Colonist Stephen Bull called O’Sullivan “a very troublesome person” who was “daily complained of for ill actings.” The great humanist John Locke, secretary to Lord Anthony Ashley Cooper, went further, describing him as, “dissentious, troublesome… knavish, disliked, unfit.”  He even used the colloquial put-down of the time, calling him an “ill-natured buggerer of children... a very ill man."   Despite this reputation, O’Sullivan was good at his job. It was O’Sullivan’s watch that alerted the colony when the Spanish launched their unsuccessful attack against Charles Town in 1686.  
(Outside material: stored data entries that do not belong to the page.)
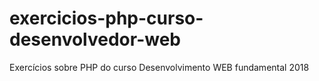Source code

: # exercicios-php-curso-desenvolvedor-web
Exercícios sobre PHP do curso Desenvolvimento WEB fundamental 2018 
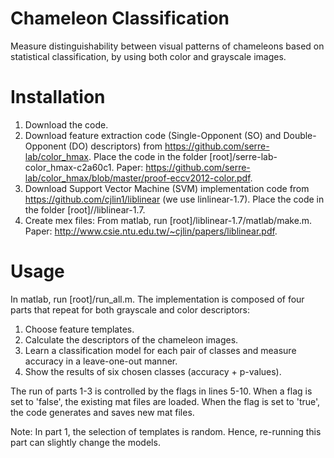 # Chameleon Classification

Measure distinguishability between visual patterns of chameleons based on statistical classification, by using both color and grayscale images.

Installation
============
1.  Download the code.
2.  Download feature extraction code (Single-Opponent (SO) and Double-Opponent (DO)
    descriptors) from https://github.com/serre-lab/color_hmax. Place the code in the folder [root]/serre-lab-color_hmax-c2a60c1.
    Paper: https://github.com/serre-lab/color_hmax/blob/master/proof-eccv2012-color.pdf.
3.  Download Support Vector Machine (SVM) implementation code from
    https://github.com/cjlin1/liblinear (we use linlinear-1.7). Place the code in the folder [root]//liblinear-1.7.
4.  Create mex files: From matlab, run [root]/liblinear-1.7/matlab/make.m.
    Paper: http://www.csie.ntu.edu.tw/~cjlin/papers/liblinear.pdf.

Usage
=====
In matlab, run [root]/run_all.m.
The implementation is composed of four parts that repeat for both grayscale and color descriptors:
1. Choose feature templates.
2. Calculate the descriptors of the chameleon images.
3. Learn a classification model for each pair of classes and measure accuracy in a
   leave-one-out manner.
4. Show the results of six chosen classes (accuracy + p-values).

The run of parts 1-3 is controlled by the flags in lines 5-10. 
When a flag is set to 'false', the existing mat files are loaded. When the flag is set to 'true', the code generates and saves new mat files.

Note: In part 1, the selection of templates is random. Hence, re-running this part can slightly change the models.
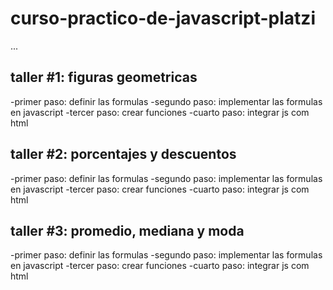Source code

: # curso-practico-de-javascript-platzi

...

## taller #1: figuras geometricas

-primer paso: definir las formulas
-segundo paso: implementar las formulas en javascript
-tercer paso: crear funciones 
-cuarto paso: integrar js com html


## taller #2: porcentajes y descuentos

-primer paso: definir las formulas
-segundo paso: implementar las formulas en javascript
-tercer paso: crear funciones 
-cuarto paso: integrar js com html


## taller #3: promedio, mediana y moda

-primer paso: definir las formulas
-segundo paso: implementar las formulas en javascript
-tercer paso: crear funciones 
-cuarto paso: integrar js com html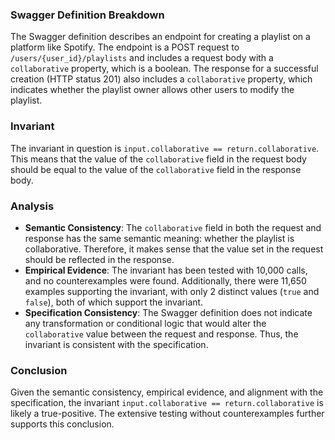 ### Swagger Definition Breakdown

The Swagger definition describes an endpoint for creating a playlist on a platform like Spotify. The endpoint is a POST request to `/users/{user_id}/playlists` and includes a request body with a `collaborative` property, which is a boolean. The response for a successful creation (HTTP status 201) also includes a `collaborative` property, which indicates whether the playlist owner allows other users to modify the playlist.

### Invariant

The invariant in question is `input.collaborative == return.collaborative`. This means that the value of the `collaborative` field in the request body should be equal to the value of the `collaborative` field in the response body.

### Analysis

- **Semantic Consistency**: The `collaborative` field in both the request and response has the same semantic meaning: whether the playlist is collaborative. Therefore, it makes sense that the value set in the request should be reflected in the response.
- **Empirical Evidence**: The invariant has been tested with 10,000 calls, and no counterexamples were found. Additionally, there were 11,650 examples supporting the invariant, with only 2 distinct values (`true` and `false`), both of which support the invariant.
- **Specification Consistency**: The Swagger definition does not indicate any transformation or conditional logic that would alter the `collaborative` value between the request and response. Thus, the invariant is consistent with the specification.

### Conclusion

Given the semantic consistency, empirical evidence, and alignment with the specification, the invariant `input.collaborative == return.collaborative` is likely a true-positive. The extensive testing without counterexamples further supports this conclusion.
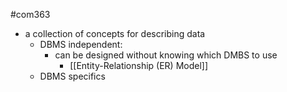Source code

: #com363
 - a collection of concepts for describing data
	- DBMS independent:
		- can be designed without knowing which DMBS to use
			- [[Entity-Relationship (ER) Model]]
	- DBMS specifics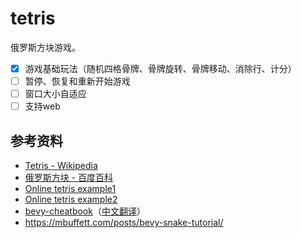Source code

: # tetris
俄罗斯方块游戏。
- [x] 游戏基础玩法（随机四格骨牌、骨牌旋转、骨牌移动、消除行、计分）
- [ ] 暂停、恢复和重新开始游戏
- [ ] 窗口大小自适应
- [ ] 支持web

## 参考资料
- [Tetris - Wikipedia](https://en.wikipedia.org/wiki/Tetris)
- [俄罗斯方块 - 百度百科](https://baike.baidu.com/item/%E4%BF%84%E7%BD%97%E6%96%AF%E6%96%B9%E5%9D%97/535753)
- [Online tetris example1](https://tetris.com/play-tetris)
- [Online tetris example2](https://www.freetetris.org/game.php)
- [bevy-cheatbook](https://github.com/bevy-cheatbook/bevy-cheatbook)（[中文翻译](https://yiviv.com/bevy-cheatbook/)）
- https://mbuffett.com/posts/bevy-snake-tutorial/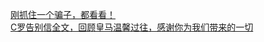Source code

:   
[刚抓住一个骗子，都看看！](http://www.dianyue.me/archives/874/pb7tv62l59wt6712/)  
[C罗告别信全文，回顾皇马温馨过往，感谢你为我们带来的一切](http://www.dianyue.me/archives/141/1qd4f7b51l5oso1u/)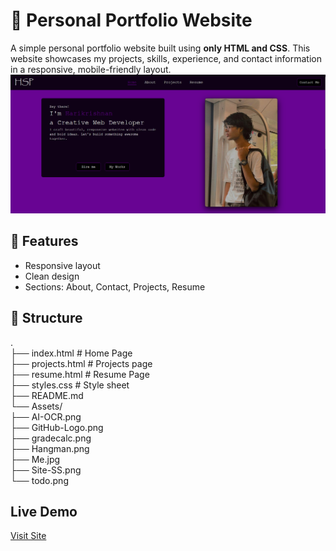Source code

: # 🎨 Personal Portfolio Website

A simple personal portfolio website built using **only HTML and CSS**. This website showcases my projects, skills, experience, and contact information in a responsive, mobile-friendly layout.  
[![Screen Shot](Assets/Site-SS.png)](https://harikrishnanspillai.github.io/HSP/)  
## 🔧 Features
- Responsive layout  
- Clean design  
- Sections: About, Contact, Projects, Resume
 ## 📁 Structure
.  
├── index.html # Home Page  
├── projects.html # Projects page  
├── resume.html # Resume Page  
├── styles.css # Style sheet  
├── README.md  
└── Assets/  
├── AI-OCR.png  
├── GitHub-Logo.png  
├── gradecalc.png  
├── Hangman.png  
├── Me.jpg  
├── Site-SS.png  
└── todo.png  
## Live Demo
[Visit Site](https://harikrishnanspillai.github.io/HSP/)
By the 1720s, the colonists faced not only threats by sea but by land from warring Native American tribes. Thus new requirements were added. In 1725, the eight watchmen assigned to  the outpost at Pon Pon (the Native American word for the North Edisto River at present-day Jacksonboro) were required to not only have a horse “and accoutrements” but be armed with “a gun, a pistol, cutlass or hatchet, powder-horn with at least a quarter of a pound of powder and cartouche box, with twelve charges."  

Their watch also introduces one of the first historical references to the use of a guard dog in South Carolina. It was ordered that “to prevent the said scouts from being surprised by Indians, by day or by night and for the better discovering and finding out where the said Indians hide and lurk… every one of the said eight scouts shall find and provide a large mastiff or mungrel bred dog, to go constantly along with them in their scouting." 

Despite their contrariness and attachment to strong drink, the early scouts were able frontiersmen. With a dog, a gun, Indian companions and a bottle of rum, they stood watch. Their names may be lost to time, but their vigilance helped the settlement at Charles Town succeed.